Collected data
--- START ---

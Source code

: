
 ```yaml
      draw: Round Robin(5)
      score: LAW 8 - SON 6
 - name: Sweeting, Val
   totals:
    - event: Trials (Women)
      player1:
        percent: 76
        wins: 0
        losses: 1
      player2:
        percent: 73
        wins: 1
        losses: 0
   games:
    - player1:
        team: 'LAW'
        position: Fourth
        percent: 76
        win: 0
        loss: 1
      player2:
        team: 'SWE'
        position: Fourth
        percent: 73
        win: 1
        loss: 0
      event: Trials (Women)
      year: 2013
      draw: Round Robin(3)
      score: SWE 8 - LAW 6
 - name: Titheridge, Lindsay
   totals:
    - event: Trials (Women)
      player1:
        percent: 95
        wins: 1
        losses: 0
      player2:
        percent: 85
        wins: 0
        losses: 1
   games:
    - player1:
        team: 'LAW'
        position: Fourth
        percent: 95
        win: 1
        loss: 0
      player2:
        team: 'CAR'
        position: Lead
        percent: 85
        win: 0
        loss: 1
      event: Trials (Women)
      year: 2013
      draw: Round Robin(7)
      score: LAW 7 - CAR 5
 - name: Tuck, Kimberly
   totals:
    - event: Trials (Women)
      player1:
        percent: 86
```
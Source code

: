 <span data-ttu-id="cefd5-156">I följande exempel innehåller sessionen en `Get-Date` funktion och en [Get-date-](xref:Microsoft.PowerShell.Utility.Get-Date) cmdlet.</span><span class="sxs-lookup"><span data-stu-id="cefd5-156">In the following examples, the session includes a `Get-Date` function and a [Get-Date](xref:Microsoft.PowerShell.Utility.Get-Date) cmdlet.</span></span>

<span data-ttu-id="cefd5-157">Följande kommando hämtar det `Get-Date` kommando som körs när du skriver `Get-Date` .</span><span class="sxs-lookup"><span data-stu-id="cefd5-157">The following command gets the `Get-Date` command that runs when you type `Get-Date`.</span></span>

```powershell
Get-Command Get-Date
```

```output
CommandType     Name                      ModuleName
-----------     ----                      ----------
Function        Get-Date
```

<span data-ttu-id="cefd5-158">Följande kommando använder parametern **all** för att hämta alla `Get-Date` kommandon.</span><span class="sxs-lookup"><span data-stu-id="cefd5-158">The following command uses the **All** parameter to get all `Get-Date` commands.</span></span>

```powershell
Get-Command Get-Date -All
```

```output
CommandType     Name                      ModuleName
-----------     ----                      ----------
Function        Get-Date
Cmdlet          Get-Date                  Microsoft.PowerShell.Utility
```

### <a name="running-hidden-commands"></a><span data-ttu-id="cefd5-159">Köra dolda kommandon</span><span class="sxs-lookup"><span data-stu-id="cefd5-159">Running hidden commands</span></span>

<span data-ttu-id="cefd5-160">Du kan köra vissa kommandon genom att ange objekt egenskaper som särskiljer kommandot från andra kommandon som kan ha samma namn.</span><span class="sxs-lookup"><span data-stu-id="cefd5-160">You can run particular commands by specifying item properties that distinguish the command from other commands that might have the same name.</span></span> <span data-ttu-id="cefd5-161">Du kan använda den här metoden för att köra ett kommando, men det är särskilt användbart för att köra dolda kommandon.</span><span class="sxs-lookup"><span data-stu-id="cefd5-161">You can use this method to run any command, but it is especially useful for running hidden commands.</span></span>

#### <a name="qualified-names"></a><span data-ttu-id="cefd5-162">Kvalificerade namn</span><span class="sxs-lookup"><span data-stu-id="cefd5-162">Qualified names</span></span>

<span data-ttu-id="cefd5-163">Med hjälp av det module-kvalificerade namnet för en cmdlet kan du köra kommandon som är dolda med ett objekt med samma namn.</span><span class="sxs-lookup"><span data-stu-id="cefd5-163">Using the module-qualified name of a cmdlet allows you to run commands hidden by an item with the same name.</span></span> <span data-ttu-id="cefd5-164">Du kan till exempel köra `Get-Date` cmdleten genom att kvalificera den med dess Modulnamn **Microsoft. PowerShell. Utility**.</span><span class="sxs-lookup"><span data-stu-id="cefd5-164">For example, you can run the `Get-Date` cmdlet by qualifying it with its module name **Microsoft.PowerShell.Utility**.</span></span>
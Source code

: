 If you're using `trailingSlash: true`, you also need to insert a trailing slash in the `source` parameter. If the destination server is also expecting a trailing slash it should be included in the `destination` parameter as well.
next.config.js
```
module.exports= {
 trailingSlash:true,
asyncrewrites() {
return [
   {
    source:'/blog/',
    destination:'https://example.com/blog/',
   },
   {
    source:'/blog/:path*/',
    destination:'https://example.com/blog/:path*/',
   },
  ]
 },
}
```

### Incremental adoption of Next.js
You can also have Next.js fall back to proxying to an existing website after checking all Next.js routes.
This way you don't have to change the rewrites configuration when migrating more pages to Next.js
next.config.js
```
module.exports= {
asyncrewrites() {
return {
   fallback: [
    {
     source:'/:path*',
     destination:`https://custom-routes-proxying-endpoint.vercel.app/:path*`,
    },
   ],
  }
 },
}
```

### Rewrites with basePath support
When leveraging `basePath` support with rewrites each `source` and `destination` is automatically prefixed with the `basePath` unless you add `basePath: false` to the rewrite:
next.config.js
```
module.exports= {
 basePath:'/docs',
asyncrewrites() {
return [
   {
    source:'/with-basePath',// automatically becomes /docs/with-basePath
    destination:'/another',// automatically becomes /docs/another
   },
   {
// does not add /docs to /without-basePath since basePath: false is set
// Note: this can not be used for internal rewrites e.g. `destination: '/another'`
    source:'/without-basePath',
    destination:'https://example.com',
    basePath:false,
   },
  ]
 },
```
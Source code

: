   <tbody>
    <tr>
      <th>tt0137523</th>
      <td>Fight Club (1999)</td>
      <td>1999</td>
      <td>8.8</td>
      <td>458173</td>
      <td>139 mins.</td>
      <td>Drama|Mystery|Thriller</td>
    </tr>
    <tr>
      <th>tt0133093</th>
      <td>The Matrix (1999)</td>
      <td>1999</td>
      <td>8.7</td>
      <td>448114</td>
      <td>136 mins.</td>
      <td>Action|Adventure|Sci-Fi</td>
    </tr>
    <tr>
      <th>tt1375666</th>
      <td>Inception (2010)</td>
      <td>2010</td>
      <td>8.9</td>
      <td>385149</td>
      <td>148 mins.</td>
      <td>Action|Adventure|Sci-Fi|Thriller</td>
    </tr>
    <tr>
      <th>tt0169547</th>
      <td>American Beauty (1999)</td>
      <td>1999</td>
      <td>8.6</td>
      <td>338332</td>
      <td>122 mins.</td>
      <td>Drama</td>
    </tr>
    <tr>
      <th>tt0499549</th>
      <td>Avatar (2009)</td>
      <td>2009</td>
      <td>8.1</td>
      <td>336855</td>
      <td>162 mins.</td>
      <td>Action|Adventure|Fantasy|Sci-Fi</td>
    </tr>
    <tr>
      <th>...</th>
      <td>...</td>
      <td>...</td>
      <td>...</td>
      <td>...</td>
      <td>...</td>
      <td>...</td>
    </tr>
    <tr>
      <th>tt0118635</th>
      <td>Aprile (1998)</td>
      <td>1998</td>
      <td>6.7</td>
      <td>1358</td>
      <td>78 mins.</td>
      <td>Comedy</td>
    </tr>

--- END ---

» **WHAT TO PRODUCE**
Pick each line holding "item" out of the entries above and return it.

» **COMPLETED TASK**
<span data-ttu-id="cefd5-160">Du kan köra vissa kommandon genom att ange objekt egenskaper som särskiljer kommandot från andra kommandon som kan ha samma namn.</span><span class="sxs-lookup"><span data-stu-id="cefd5-160">You can run particular commands by specifying item properties that distinguish the command from other commands that might have the same name.</span></span> <span data-ttu-id="cefd5-161">Du kan använda den här metoden för att köra ett kommando, men det är särskilt användbart för att köra dolda kommandon.</span><span class="sxs-lookup"><span data-stu-id="cefd5-161">You can use this method to run any command, but it is especially useful for running hidden commands.</span></span>
<span data-ttu-id="cefd5-163">Med hjälp av det module-kvalificerade namnet för en cmdlet kan du köra kommandon som är dolda med ett objekt med samma namn.</span><span class="sxs-lookup"><span data-stu-id="cefd5-163">Using the module-qualified name of a cmdlet allows you to run commands hidden by an item with the same name.</span></span> <span data-ttu-id="cefd5-164">Du kan till exempel köra `Get-Date` cmdleten genom att kvalificera den med dess Modulnamn **Microsoft. PowerShell. Utility**.</span><span class="sxs-lookup"><span data-stu-id="cefd5-164">For example, you can run the `Get-Date` cmdlet by qualifying it with its module name **Microsoft.PowerShell.Utility**.</span></span>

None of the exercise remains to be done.